# [Provided records]
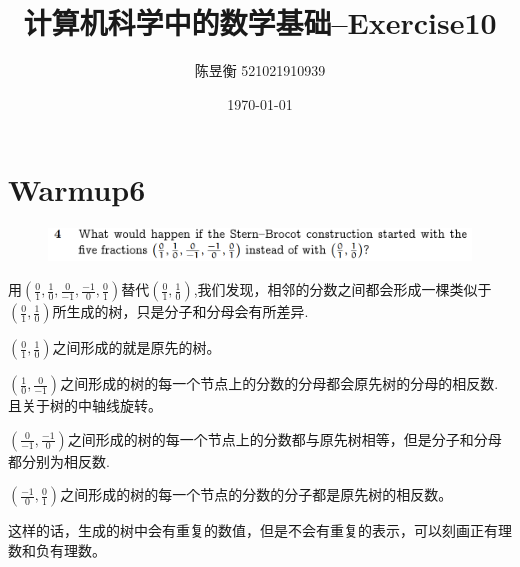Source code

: \documentclass[]{article}
\title{计算机科学中的数学基础--Exercise10}
\author{陈昱衡 521021910939}
\date{\today}
\begin{document}
\maketitle


\section*{Warmup6}
\begin{figure}[H]
    \includegraphics[scale = 0.6]{2023-03-16-10-44-42.png}
\end{figure}
用$({\frac{0}{1},\frac{1}{0},\frac{0}{-1},\frac{-1}{0},\frac{0}{1}})$替代$(\frac{0}{1},\frac{1}{0})$,我们发现，相邻的分数之间都会形成一棵类似于$(\frac{0}{1},\frac{1}{0})$所生成的树，只是分子和分母会有所差异.\par 
$(\frac{0}{1},\frac{1}{0})$之间形成的就是原先的树。\par 
$(\frac{1}{0},\frac{0}{-1})$之间形成的树的每一个节点上的分数的分母都会原先树的分母的相反数.且关于树的中轴线旋转。\par
$(\frac{0}{-1},\frac{-1}{0})$之间形成的树的每一个节点上的分数都与原先树相等，但是分子和分母都分别为相反数.\par 
$(\frac{-1}{0},\frac{0}{1})$之间形成的树的每一个节点的分数的分子都是原先树的相反数。\par
这样的话，生成的树中会有重复的数值，但是不会有重复的表示，可以刻画正有理数和负有理数。
\end{document}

# [Goal of the exercise]
Everything above except the pictures needs to be reproduced exactly.

# [Solved exercise]
Source code

: \documentclass[]{article}
\title{计算机科学中的数学基础--Exercise10}
\author{陈昱衡 521021910939}
\date{\today}
\begin{document}
\maketitle


\section*{Warmup6}
\begin{figure}[H]
    \includegraphics[scale = 0.6]{2023-03-16-10-44-42.png}
\end{figure}
用$({\frac{0}{1},\frac{1}{0},\frac{0}{-1},\frac{-1}{0},\frac{0}{1}})$替代$(\frac{0}{1},\frac{1}{0})$,我们发现，相邻的分数之间都会形成一棵类似于$(\frac{0}{1},\frac{1}{0})$所生成的树，只是分子和分母会有所差异.\par 
$(\frac{0}{1},\frac{1}{0})$之间形成的就是原先的树。\par 
$(\frac{1}{0},\frac{0}{-1})$之间形成的树的每一个节点上的分数的分母都会原先树的分母的相反数.且关于树的中轴线旋转。\par
$(\frac{0}{-1},\frac{-1}{0})$之间形成的树的每一个节点上的分数都与原先树相等，但是分子和分母都分别为相反数.\par 
$(\frac{-1}{0},\frac{0}{1})$之间形成的树的每一个节点的分数的分子都是原先树的相反数。\par
这样的话，生成的树中会有重复的数值，但是不会有重复的表示，可以刻画正有理数和负有理数。
\end{document}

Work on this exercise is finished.